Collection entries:
***
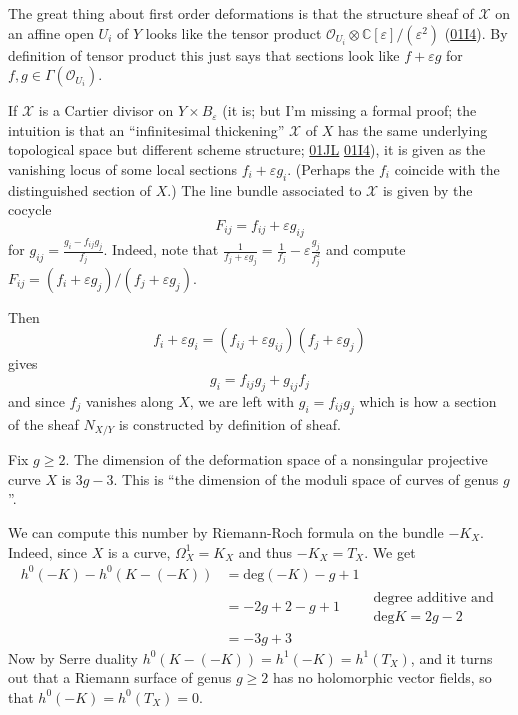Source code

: The great thing about first order
deformations
is that the structure sheaf of $\mathcal{X}$
on an affine open $U_i$ of $Y$
looks like the tensor product
$\mathcal{O}_{U_i}\otimes
\mathbb{C}[\varepsilon]/(\varepsilon^2)$
(\href{https://stacks.math.columbia.edu/tag/%
01I4}{01I4}).
By definition of tensor product this just
says
that sections look like $f+\varepsilon g$
for $f,g \in \Gamma(\mathcal{O}_{U_i})$.

If $\mathcal{X}$ is a Cartier divisor on $Y
\times B_\varepsilon$
(it is; but I'm missing a formal proof;
the intuition is that an ``infinitesimal
thickening'' $\mathcal{X}$
of $X$ has the same underlying topological
space
but different scheme structure;
\href{https://stacks.math.columbia.edu/tag/%
01JL}{01JL}
\href{https://stacks.math.columbia.edu/tag/%
01I4}{01I4}),
it is given as the vanishing locus
of some local sections $f_i+\varepsilon g_i$.
(Perhaps the $f_i$ coincide with the
distinguished
section of $X$.)
The line bundle associated to $\mathcal{X}$
is given by the cocycle
$$
F_{ij}=f_{ij}+\varepsilon g_{ij}
$$
for $g_{ij}=\frac{g_i-f_{ij}g_j}{f_j}$.
Indeed, note that
$\frac{1}{f_j+\varepsilon
g_j}=\frac{1}{f_j}-\varepsilon
\frac{g_j}{f^2_j}$
and compute $F_{ij}=(f_i+\varepsilon
g_j)/(f_j+\varepsilon g_j)$.

Then
$$
f_i+\varepsilon g_i=(f_{ij}+\varepsilon
g_{ij})(f_j+\varepsilon g_j)
$$
gives
$$
g_i=f_{ij}g_j+g_{ij}f_j
$$
and since $f_j$ vanishes along $X$,
we are left with $g_i=f_{ij}g_j$
which is how a section of the sheaf $N_{X/Y}$
is constructed by definition of sheaf.


\begin{example}
\label{example-modul-space-nonsi-riema}
\begin{reference}
\cite[Example 3.1]{continued-fractions}
\end{reference}
Fix $g \geq 2$. The dimension of the
deformation space of a nonsingular
projective curve $X$ is $3g-3$. This is ``the
dimension of the moduli space of
curves of genus $g$''.

We can compute this number by Riemann-Roch
formula on the bundle $-K_X$.
Indeed, since $X$ is a curve,
$\Omega_X^1=K_X$ and thus $-K_X=T_X$. We get
$$
\begin{aligned}
h^0(-K)-h^0(K-(-K))&=\text{deg}(-K)-g+1\\
&=-2g+2-g+1\qquad \substack{\text{degree
additive and}\\ \text{deg}K=2g-2}\\
&=-3g+3
\end{aligned}
$$
Now by Serre duality
$h^0(K-(-K))=h^1(-K)=h^1(T_X)$, and it turns
out that a
Riemann surface of genus $g \geq 2$ has no
holomorphic vector fields, so that
$h^0(-K)=h^0(T_X)=0$.
\end{example}

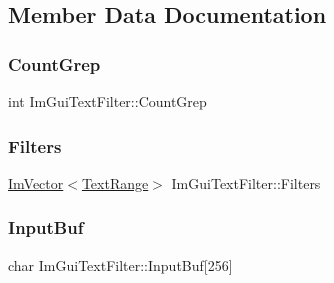 \subsection{Member Data Documentation}
\hypertarget{struct_im_gui_text_filter_ac31839c319fe4211c21fc143b7249f86}{}\label{struct_im_gui_text_filter_ac31839c319fe4211c21fc143b7249f86} 
\subsubsection{\texorpdfstring{Count\+Grep}{CountGrep}}
{\footnotesize\ttfamily int Im\+Gui\+Text\+Filter\+::\+Count\+Grep}

\hypertarget{struct_im_gui_text_filter_a5a930a339a9384e6bfadfa56a7c111fd}{}\label{struct_im_gui_text_filter_a5a930a339a9384e6bfadfa56a7c111fd} 
\subsubsection{\texorpdfstring{Filters}{Filters}}
{\footnotesize\ttfamily \hyperlink{class_im_vector}{Im\+Vector}$<$\hyperlink{struct_im_gui_text_filter_1_1_text_range}{Text\+Range}$>$ Im\+Gui\+Text\+Filter\+::\+Filters}

\hypertarget{struct_im_gui_text_filter_ad070acb1038199dd4e8f5d010c5cb5ba}{}\label{struct_im_gui_text_filter_ad070acb1038199dd4e8f5d010c5cb5ba} 
\subsubsection{\texorpdfstring{Input\+Buf}{InputBuf}}
{\footnotesize\ttfamily char Im\+Gui\+Text\+Filter\+::\+Input\+Buf\mbox{[}256\mbox{]}}

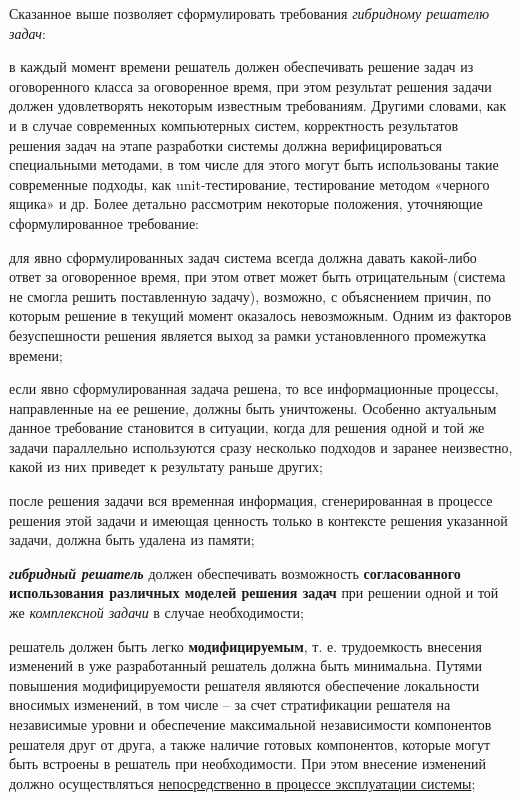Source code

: Сказанное выше позволяет сформулировать требования \textit{гибридному решателю задач}:
\begin{textitemize}
	\item в каждый момент времени решатель должен обеспечивать решение задач из оговоренного класса за оговоренное время, при этом результат решения задачи должен удовлетворять некоторым известным требованиям. Другими словами, как и в случае современных компьютерных систем, корректность результатов решения задач на этапе разработки системы должна верифицироваться специальными методами, в том числе для этого могут быть использованы такие современные подходы, как unit-тестирование, тестирование методом «черного ящика» и др. Более детально рассмотрим некоторые положения, уточняющие сформулированное требование:
	\begin{textitemize}
		\item для явно сформулированных задач система всегда должна давать какой-либо ответ за оговоренное время, при этом ответ может быть отрицательным (система не смогла решить поставленную задачу), возможно, с объяснением причин, по которым решение в текущий момент оказалось невозможным. Одним из факторов безуспешности решения является выход за рамки установленного промежутка времени;
		\item если явно сформулированная задача решена, то все информационные процессы, направленные на ее решение, должны быть уничтожены. Особенно актуальным данное требование становится в ситуации, когда для решения одной и той же задачи параллельно используются сразу несколько подходов и заранее неизвестно, какой из них приведет к результату раньше других;
		\item после решения задачи вся временная информация, сгенерированная в процессе решения этой задачи и имеющая ценность только в контексте решения указанной задачи, должна быть удалена из памяти;
	\end{textitemize}
	
	\item \textit{\textbf{гибридный решатель}} должен обеспечивать возможность \textbf{согласованного использования различных моделей решения задач} при решении одной и той же \textit{комплексной задачи} в случае необходимости;
	
	\item решатель должен быть легко \textbf{модифицируемым}, т. е. трудоемкость внесения изменений в уже разработанный решатель должна быть минимальна. Путями повышения модифицируемости решателя являются обеспечение локальности вносимых изменений, в том числе -- за счет стратификации решателя на независимые уровни и обеспечение максимальной независимости компонентов решателя друг от друга, а также наличие готовых компонентов, которые могут быть встроены в решатель при необходимости. При этом внесение изменений должно осуществляться \underline{непосредственно в процессе эксплуатации системы};
	

\end{textitemize}
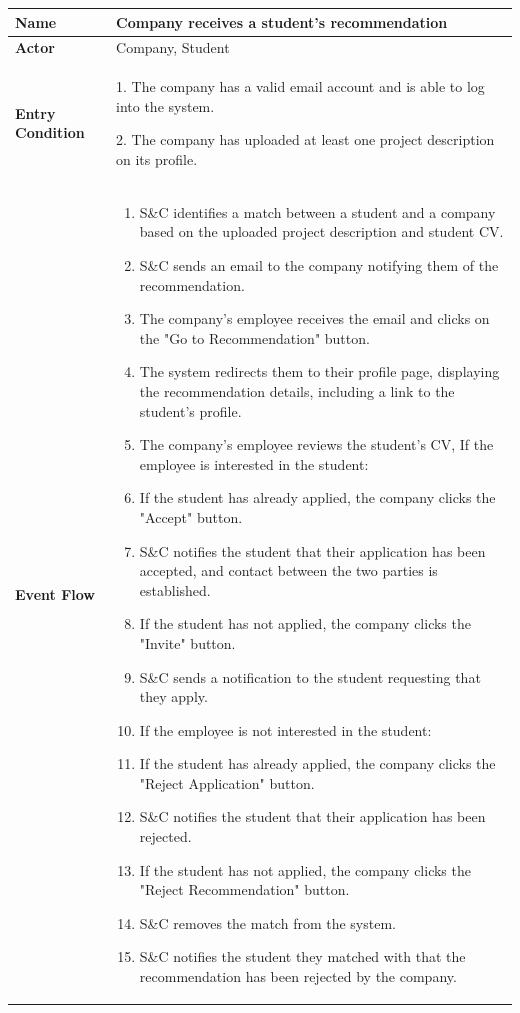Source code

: \begin{longtable}{|p{}|p{}|}
\hline
\textbf{Name} &  Company receives a student's recommendation\\
\hline
\textbf{Actor} &  Company, Student\\
\hline
\textbf{Entry Condition} &  
1. The company has a valid email account and is able to log into the system.

2. The company has uploaded at least one project description on its profile.\\
\hline
\textbf{Event Flow} &  
\begin{enumerate}
\item S\&C identifies a match between a student and a company based on the uploaded project description and student CV.	
\item S\&C sends an email to the company notifying them of the recommendation.
\item  The company’s employee receives the email and clicks on the "Go to Recommendation" button.
\item  The system redirects them to their profile page, displaying the recommendation details, including a link to the student's profile.
\item The company’s employee reviews the student’s CV, If the employee is interested in the student:
\item  If the student has already applied, the company clicks the "Accept" button.
\item S\&C notifies the student that their application has been accepted, and contact between the two parties is established.
\item  If the student has not applied, the company clicks the "Invite" button.
\item S\&C sends a notification to the student requesting that they apply.
\item If the employee is not interested in the student:
\item If the student has already applied, the company clicks the "Reject Application" button.
\item S\&C notifies the student that their application has been rejected.
\item  If the student has not applied, the company clicks the "Reject Recommendation" button.
\item S\&C removes the match from the system.
\item S\&C notifies the student they matched with that the recommendation has been rejected by the company. 

\end{enumerate}
\end{longtable}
***
◆ Instructions for the task ◆
Exact copies of the entries above are needed, with every picture removed.

◆ Answer area ◆
Source code

: The great thing about first order
deformations
is that the structure sheaf of $\mathcal{X}$
on an affine open $U_i$ of $Y$
looks like the tensor product
$\mathcal{O}_{U_i}\otimes
\mathbb{C}[\varepsilon]/(\varepsilon^2)$
(\href{https://stacks.math.columbia.edu/tag/%
01I4}{01I4}).
By definition of tensor product this just
says
that sections look like $f+\varepsilon g$
for $f,g \in \Gamma(\mathcal{O}_{U_i})$.

If $\mathcal{X}$ is a Cartier divisor on $Y
\times B_\varepsilon$
(it is; but I'm missing a formal proof;
the intuition is that an ``infinitesimal
thickening'' $\mathcal{X}$
of $X$ has the same underlying topological
space
but different scheme structure;
\href{https://stacks.math.columbia.edu/tag/%
01JL}{01JL}
\href{https://stacks.math.columbia.edu/tag/%
01I4}{01I4}),
it is given as the vanishing locus
of some local sections $f_i+\varepsilon g_i$.
(Perhaps the $f_i$ coincide with the
distinguished
section of $X$.)
The line bundle associated to $\mathcal{X}$
is given by the cocycle
$$
F_{ij}=f_{ij}+\varepsilon g_{ij}
$$
for $g_{ij}=\frac{g_i-f_{ij}g_j}{f_j}$.
Indeed, note that
$\frac{1}{f_j+\varepsilon
g_j}=\frac{1}{f_j}-\varepsilon
\frac{g_j}{f^2_j}$
and compute $F_{ij}=(f_i+\varepsilon
g_j)/(f_j+\varepsilon g_j)$.

Then
$$
f_i+\varepsilon g_i=(f_{ij}+\varepsilon
g_{ij})(f_j+\varepsilon g_j)
$$
gives
$$
g_i=f_{ij}g_j+g_{ij}f_j
$$
and since $f_j$ vanishes along $X$,
we are left with $g_i=f_{ij}g_j$
which is how a section of the sheaf $N_{X/Y}$
is constructed by definition of sheaf.


\begin{example}
\label{example-modul-space-nonsi-riema}
\begin{reference}
\cite[Example 3.1]{continued-fractions}
\end{reference}
Fix $g \geq 2$. The dimension of the
deformation space of a nonsingular
projective curve $X$ is $3g-3$. This is ``the
dimension of the moduli space of
curves of genus $g$''.

We can compute this number by Riemann-Roch
formula on the bundle $-K_X$.
Indeed, since $X$ is a curve,
$\Omega_X^1=K_X$ and thus $-K_X=T_X$. We get
$$
\begin{aligned}
h^0(-K)-h^0(K-(-K))&=\text{deg}(-K)-g+1\\
&=-2g+2-g+1\qquad \substack{\text{degree
additive and}\\ \text{deg}K=2g-2}\\
&=-3g+3
\end{aligned}
$$
Now by Serre duality
$h^0(K-(-K))=h^1(-K)=h^1(T_X)$, and it turns
out that a
Riemann surface of genus $g \geq 2$ has no
holomorphic vector fields, so that
$h^0(-K)=h^0(T_X)=0$.
\end{example}

 \subsection{Member Data Documentation}
\hypertarget{struct_im_gui_text_filter_ac31839c319fe4211c21fc143b7249f86}{}\label{struct_im_gui_text_filter_ac31839c319fe4211c21fc143b7249f86} 
\subsubsection{\texorpdfstring{Count\+Grep}{CountGrep}}
{\footnotesize\ttfamily int Im\+Gui\+Text\+Filter\+::\+Count\+Grep}

\hypertarget{struct_im_gui_text_filter_a5a930a339a9384e6bfadfa56a7c111fd}{}\label{struct_im_gui_text_filter_a5a930a339a9384e6bfadfa56a7c111fd} 
\subsubsection{\texorpdfstring{Filters}{Filters}}
{\footnotesize\ttfamily \hyperlink{class_im_vector}{Im\+Vector}$<$\hyperlink{struct_im_gui_text_filter_1_1_text_range}{Text\+Range}$>$ Im\+Gui\+Text\+Filter\+::\+Filters}

\hypertarget{struct_im_gui_text_filter_ad070acb1038199dd4e8f5d010c5cb5ba}{}\label{struct_im_gui_text_filter_ad070acb1038199dd4e8f5d010c5cb5ba} 
\subsubsection{\texorpdfstring{Input\+Buf}{InputBuf}}
{\footnotesize\ttfamily char Im\+Gui\+Text\+Filter\+::\+Input\+Buf\mbox{[}256\mbox{]}}

Source code

: Сказанное выше позволяет сформулировать требования \textit{гибридному решателю задач}:
\begin{textitemize}
	\item в каждый момент времени решатель должен обеспечивать решение задач из оговоренного класса за оговоренное время, при этом результат решения задачи должен удовлетворять некоторым известным требованиям. Другими словами, как и в случае современных компьютерных систем, корректность результатов решения задач на этапе разработки системы должна верифицироваться специальными методами, в том числе для этого могут быть использованы такие современные подходы, как unit-тестирование, тестирование методом «черного ящика» и др. Более детально рассмотрим некоторые положения, уточняющие сформулированное требование:
	\begin{textitemize}
		\item для явно сформулированных задач система всегда должна давать какой-либо ответ за оговоренное время, при этом ответ может быть отрицательным (система не смогла решить поставленную задачу), возможно, с объяснением причин, по которым решение в текущий момент оказалось невозможным. Одним из факторов безуспешности решения является выход за рамки установленного промежутка времени;
		\item если явно сформулированная задача решена, то все информационные процессы, направленные на ее решение, должны быть уничтожены. Особенно актуальным данное требование становится в ситуации, когда для решения одной и той же задачи параллельно используются сразу несколько подходов и заранее неизвестно, какой из них приведет к результату раньше других;
		\item после решения задачи вся временная информация, сгенерированная в процессе решения этой задачи и имеющая ценность только в контексте решения указанной задачи, должна быть удалена из памяти;
	\end{textitemize}
	
	\item \textit{\textbf{гибридный решатель}} должен обеспечивать возможность \textbf{согласованного использования различных моделей решения задач} при решении одной и той же \textit{комплексной задачи} в случае необходимости;
	
	\item решатель должен быть легко \textbf{модифицируемым}, т. е. трудоемкость внесения изменений в уже разработанный решатель должна быть минимальна. Путями повышения модифицируемости решателя являются обеспечение локальности вносимых изменений, в том числе -- за счет стратификации решателя на независимые уровни и обеспечение максимальной независимости компонентов решателя друг от друга, а также наличие готовых компонентов, которые могут быть встроены в решатель при необходимости. При этом внесение изменений должно осуществляться \underline{непосредственно в процессе эксплуатации системы};
	

\end{textitemize}
Source code

: \begin{longtable}{|p{}|p{}|}
\hline
\textbf{Name} &  Company receives a student's recommendation\\
\hline
\textbf{Actor} &  Company, Student\\
\hline
\textbf{Entry Condition} &  
1. The company has a valid email account and is able to log into the system.

2. The company has uploaded at least one project description on its profile.\\
\hline
\textbf{Event Flow} &  
\begin{enumerate}
\item S\&C identifies a match between a student and a company based on the uploaded project description and student CV.	
\item S\&C sends an email to the company notifying them of the recommendation.
\item  The company’s employee receives the email and clicks on the "Go to Recommendation" button.
\item  The system redirects them to their profile page, displaying the recommendation details, including a link to the student's profile.
\item The company’s employee reviews the student’s CV, If the employee is interested in the student:
\item  If the student has already applied, the company clicks the "Accept" button.
\item S\&C notifies the student that their application has been accepted, and contact between the two parties is established.
\item  If the student has not applied, the company clicks the "Invite" button.
\item S\&C sends a notification to the student requesting that they apply.
\item If the employee is not interested in the student:
\item If the student has already applied, the company clicks the "Reject Application" button.
\item S\&C notifies the student that their application has been rejected.
\item  If the student has not applied, the company clicks the "Reject Recommendation" button.
\item S\&C removes the match from the system.
\item S\&C notifies the student they matched with that the recommendation has been rejected by the company. 

\end{enumerate}
\end{longtable}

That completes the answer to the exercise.